“你要么高估我的恶劣,要么低估我的能耐,不愧是被冥王认定的人,自身寸寸长来取悦他人,自身偏又是最不可取悦。”明恩苦笑着,不错眼盯着她。
守玉今日自己挽了个高髻,插的仍是那个初见时就有的长木簪,黑里透绿,此外全无余饰,一身黛绿色衫裙,衬得肤如浓雪,她大约仗着自己生得好,少费心思打扮,挽发的手艺粗劣得可以,总有几缕发没拢上去,长长垂至腰侧,看得人心里发痒,少不得得忍耐些。
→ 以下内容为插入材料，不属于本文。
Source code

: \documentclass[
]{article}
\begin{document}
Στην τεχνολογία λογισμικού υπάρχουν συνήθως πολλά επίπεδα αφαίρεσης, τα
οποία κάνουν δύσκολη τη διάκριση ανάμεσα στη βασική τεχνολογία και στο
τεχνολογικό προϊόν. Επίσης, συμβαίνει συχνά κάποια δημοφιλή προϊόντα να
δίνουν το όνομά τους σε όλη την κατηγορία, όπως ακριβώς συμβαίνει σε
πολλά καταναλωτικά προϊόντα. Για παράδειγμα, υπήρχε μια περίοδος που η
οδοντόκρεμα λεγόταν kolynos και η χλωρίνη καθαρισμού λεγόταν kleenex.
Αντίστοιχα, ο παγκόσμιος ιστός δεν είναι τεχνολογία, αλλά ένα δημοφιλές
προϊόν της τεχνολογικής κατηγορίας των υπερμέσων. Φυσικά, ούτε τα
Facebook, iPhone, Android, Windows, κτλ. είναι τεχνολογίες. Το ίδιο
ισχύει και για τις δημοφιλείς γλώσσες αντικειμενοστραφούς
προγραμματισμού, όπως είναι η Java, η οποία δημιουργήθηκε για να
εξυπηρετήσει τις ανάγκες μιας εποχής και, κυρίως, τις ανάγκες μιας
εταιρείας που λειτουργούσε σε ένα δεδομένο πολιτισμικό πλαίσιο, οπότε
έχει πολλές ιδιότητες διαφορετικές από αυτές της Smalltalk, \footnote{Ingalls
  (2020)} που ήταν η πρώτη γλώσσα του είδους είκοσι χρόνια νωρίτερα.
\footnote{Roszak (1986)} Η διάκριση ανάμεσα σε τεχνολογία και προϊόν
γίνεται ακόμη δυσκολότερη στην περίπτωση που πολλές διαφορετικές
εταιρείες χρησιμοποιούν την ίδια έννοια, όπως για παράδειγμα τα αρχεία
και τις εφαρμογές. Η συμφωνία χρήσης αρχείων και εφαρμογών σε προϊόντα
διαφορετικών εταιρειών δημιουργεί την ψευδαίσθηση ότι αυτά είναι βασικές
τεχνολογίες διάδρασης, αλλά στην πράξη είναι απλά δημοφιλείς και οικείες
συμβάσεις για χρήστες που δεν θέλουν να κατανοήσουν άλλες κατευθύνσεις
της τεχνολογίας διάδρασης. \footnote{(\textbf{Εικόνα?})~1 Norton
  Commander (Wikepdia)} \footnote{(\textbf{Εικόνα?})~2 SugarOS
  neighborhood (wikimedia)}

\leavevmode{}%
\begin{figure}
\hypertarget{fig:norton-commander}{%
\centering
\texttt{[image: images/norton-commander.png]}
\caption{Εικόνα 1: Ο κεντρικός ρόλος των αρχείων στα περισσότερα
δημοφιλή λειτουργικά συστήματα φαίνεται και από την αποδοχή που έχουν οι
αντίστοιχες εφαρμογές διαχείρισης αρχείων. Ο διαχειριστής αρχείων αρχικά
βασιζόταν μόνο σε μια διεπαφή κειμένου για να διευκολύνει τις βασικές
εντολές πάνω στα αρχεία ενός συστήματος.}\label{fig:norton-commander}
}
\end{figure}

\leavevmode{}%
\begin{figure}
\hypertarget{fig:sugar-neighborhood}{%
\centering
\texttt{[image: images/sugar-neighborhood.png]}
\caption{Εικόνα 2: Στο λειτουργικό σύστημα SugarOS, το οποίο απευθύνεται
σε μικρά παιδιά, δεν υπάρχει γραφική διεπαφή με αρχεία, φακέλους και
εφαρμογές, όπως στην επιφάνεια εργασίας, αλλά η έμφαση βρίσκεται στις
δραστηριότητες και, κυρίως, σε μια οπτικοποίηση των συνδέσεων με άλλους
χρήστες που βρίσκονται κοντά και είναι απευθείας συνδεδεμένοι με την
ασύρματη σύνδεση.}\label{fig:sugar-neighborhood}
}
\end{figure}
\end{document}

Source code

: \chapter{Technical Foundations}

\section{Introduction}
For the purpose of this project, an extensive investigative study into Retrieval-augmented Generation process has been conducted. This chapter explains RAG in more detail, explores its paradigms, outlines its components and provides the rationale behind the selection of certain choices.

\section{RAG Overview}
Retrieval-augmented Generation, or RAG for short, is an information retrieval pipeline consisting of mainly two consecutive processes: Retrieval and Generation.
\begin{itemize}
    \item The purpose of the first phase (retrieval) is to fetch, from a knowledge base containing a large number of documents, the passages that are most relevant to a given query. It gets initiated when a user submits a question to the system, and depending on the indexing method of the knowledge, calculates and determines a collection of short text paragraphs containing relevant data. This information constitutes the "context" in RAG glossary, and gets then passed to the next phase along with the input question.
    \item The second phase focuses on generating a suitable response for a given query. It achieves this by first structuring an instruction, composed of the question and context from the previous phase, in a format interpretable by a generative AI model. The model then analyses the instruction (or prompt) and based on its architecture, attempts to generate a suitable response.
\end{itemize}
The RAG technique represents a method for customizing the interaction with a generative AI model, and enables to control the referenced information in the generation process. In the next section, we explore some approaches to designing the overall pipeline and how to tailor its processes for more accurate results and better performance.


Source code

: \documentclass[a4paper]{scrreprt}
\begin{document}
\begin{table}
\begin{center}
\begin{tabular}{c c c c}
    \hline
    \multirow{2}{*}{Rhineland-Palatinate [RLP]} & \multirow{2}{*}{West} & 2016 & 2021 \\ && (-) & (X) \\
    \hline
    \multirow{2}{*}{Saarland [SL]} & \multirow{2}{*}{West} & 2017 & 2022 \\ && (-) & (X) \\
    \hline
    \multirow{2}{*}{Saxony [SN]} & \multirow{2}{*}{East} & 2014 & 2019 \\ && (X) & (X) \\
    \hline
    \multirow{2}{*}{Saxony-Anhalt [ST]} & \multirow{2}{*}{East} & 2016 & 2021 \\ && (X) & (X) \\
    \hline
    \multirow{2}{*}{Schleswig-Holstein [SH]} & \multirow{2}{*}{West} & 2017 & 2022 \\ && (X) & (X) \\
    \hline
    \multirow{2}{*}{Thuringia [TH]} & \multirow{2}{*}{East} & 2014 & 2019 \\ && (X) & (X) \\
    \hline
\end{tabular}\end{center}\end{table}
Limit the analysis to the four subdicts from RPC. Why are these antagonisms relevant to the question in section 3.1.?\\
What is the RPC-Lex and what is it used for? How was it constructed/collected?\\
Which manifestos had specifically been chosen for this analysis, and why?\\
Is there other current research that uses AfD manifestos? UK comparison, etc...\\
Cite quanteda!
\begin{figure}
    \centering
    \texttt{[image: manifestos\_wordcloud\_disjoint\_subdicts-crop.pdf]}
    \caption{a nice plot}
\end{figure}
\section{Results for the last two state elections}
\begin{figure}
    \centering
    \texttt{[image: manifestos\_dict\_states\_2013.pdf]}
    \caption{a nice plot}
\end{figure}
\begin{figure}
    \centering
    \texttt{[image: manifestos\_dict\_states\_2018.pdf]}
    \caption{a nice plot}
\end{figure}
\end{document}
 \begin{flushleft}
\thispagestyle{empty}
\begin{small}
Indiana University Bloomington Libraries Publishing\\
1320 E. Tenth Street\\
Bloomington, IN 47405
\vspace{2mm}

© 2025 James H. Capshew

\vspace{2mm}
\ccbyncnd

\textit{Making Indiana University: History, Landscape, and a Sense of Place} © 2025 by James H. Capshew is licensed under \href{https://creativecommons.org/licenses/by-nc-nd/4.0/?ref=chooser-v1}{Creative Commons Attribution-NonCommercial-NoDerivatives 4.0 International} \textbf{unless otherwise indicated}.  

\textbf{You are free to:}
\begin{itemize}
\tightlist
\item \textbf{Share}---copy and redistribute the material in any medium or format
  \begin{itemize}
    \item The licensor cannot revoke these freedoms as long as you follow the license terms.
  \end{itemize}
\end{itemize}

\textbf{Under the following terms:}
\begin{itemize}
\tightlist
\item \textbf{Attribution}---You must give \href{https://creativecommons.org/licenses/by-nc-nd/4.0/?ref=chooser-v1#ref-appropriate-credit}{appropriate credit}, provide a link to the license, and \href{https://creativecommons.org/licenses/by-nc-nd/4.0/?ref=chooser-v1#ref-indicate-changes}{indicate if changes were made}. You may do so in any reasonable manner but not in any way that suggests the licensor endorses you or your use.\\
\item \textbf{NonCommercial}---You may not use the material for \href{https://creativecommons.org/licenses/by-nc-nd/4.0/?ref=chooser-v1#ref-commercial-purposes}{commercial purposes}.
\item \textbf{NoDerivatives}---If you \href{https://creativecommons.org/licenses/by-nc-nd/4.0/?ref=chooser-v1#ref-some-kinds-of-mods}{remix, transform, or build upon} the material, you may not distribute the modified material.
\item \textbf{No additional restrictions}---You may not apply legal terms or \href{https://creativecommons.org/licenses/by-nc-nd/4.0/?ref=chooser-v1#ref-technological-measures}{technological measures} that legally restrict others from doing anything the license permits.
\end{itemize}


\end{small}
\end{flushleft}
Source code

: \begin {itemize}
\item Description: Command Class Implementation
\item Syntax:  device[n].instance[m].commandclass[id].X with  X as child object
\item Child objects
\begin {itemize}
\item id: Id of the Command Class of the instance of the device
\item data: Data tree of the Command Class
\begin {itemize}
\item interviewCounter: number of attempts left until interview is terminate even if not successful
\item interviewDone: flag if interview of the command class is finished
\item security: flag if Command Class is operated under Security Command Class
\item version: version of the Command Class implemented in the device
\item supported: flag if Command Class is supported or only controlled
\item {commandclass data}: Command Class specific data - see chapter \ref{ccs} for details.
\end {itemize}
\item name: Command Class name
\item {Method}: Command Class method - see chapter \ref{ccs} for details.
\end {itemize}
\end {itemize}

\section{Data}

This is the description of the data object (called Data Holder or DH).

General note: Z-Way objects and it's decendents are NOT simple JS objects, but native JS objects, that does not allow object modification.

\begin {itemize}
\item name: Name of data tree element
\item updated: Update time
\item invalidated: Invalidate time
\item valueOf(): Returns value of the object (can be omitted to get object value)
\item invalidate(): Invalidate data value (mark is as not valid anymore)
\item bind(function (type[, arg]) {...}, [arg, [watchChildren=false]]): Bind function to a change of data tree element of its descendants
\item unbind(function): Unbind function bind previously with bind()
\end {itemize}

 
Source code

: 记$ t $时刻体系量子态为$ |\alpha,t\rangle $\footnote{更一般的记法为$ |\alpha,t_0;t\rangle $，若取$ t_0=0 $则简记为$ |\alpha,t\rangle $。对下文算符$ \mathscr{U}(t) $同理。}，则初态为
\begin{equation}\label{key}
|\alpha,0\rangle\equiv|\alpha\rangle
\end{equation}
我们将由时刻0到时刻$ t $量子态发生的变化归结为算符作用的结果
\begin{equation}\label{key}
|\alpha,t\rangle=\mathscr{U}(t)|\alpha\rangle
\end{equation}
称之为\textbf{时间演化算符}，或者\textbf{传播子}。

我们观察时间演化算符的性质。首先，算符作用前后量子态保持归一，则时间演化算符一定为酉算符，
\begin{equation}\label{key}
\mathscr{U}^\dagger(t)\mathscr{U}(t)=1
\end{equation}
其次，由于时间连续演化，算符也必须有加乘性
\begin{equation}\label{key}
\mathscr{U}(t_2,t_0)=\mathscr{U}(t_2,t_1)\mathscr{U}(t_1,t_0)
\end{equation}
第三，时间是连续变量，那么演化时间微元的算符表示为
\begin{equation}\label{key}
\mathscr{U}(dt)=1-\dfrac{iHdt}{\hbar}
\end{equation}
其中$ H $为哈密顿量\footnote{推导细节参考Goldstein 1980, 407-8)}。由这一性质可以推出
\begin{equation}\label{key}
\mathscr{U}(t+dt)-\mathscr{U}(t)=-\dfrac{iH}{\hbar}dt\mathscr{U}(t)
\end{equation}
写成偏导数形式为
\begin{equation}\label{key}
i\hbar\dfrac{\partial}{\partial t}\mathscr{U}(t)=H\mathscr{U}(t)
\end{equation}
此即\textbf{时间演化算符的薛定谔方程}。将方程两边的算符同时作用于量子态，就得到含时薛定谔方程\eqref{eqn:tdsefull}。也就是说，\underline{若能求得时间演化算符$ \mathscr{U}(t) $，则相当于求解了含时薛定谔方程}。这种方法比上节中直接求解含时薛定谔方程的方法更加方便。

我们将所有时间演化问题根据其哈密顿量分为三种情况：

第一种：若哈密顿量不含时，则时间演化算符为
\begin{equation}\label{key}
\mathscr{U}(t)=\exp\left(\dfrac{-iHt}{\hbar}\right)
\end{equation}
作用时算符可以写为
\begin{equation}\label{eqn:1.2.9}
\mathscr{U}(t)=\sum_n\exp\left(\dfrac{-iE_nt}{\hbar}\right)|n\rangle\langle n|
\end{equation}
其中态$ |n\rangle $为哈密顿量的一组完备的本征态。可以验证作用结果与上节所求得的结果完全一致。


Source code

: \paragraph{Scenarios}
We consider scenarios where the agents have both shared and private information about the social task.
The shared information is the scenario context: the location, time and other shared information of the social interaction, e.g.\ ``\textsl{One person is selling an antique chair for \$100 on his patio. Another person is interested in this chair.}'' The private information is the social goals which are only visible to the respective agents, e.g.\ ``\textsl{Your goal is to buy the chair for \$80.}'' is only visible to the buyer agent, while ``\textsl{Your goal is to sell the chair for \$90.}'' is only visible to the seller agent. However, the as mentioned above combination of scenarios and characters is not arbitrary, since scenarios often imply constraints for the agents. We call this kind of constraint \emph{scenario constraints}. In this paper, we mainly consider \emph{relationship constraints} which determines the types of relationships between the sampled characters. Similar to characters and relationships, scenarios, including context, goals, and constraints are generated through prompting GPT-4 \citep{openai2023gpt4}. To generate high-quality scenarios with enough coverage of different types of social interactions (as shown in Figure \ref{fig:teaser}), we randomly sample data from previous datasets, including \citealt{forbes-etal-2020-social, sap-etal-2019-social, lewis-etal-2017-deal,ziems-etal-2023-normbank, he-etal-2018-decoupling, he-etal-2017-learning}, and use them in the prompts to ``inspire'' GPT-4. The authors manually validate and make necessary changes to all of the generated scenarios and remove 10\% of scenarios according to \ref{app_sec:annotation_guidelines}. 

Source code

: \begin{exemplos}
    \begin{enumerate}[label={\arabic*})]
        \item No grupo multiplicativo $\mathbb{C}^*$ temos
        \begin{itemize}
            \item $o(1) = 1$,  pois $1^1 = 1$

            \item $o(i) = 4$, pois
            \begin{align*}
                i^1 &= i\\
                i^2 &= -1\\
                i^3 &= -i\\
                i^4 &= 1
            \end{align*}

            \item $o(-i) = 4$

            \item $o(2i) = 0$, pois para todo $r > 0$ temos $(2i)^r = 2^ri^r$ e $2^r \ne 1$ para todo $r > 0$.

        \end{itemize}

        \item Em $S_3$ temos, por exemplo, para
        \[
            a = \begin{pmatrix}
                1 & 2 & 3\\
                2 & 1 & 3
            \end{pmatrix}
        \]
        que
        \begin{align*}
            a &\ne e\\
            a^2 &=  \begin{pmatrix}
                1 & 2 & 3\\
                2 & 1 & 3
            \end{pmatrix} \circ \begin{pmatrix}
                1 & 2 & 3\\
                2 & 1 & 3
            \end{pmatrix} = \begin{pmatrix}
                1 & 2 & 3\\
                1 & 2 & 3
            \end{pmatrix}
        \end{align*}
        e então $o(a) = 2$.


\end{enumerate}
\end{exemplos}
明恩握紧剑柄,“上回从冥界离去,你并没失了阴元,又是为了哪个男人?”
守玉蹙眉,这话听得她耳根发酸,“你为何总在意这些小处儿,你这性子和你这身份分明最看不上我,为何不肯放过我,同自己较劲便是你的修行之道不成?”
“没瞧出来,现在也会拿身份说事儿了。”
守玉觉得跟他继续掰扯能耽搁到天荒地老,接着赶路,至夜里月朗星稀,就在处大树底下歇了,明恩厚着脸过她身侧躺下,手往她腰上摸了两把就给条花藤捆了个严实。
“呀……你。”守玉惊呼出声,只觉得心间一阵撕扯难耐,脸色也白了几分。
“这什么东西?”明恩听她声音不对,当下也不敢擅动,就那么被捆翻在地,“你给我解了。”
守玉哼唧了两声,滚进他怀里,缩小了二人之间的距离,拉扯感减轻了不少,“这东西见不得日头,明早就解开了,你别闹我了。”
“你就不怕我憋出个好歹来?”明恩死乞白赖大半日才得这时温香软玉在怀,可不就顺杆子爬,得寸进尺么。
“地上又脏又凉的,我不要。”守玉一撇嘴,花藤多缠了两圈。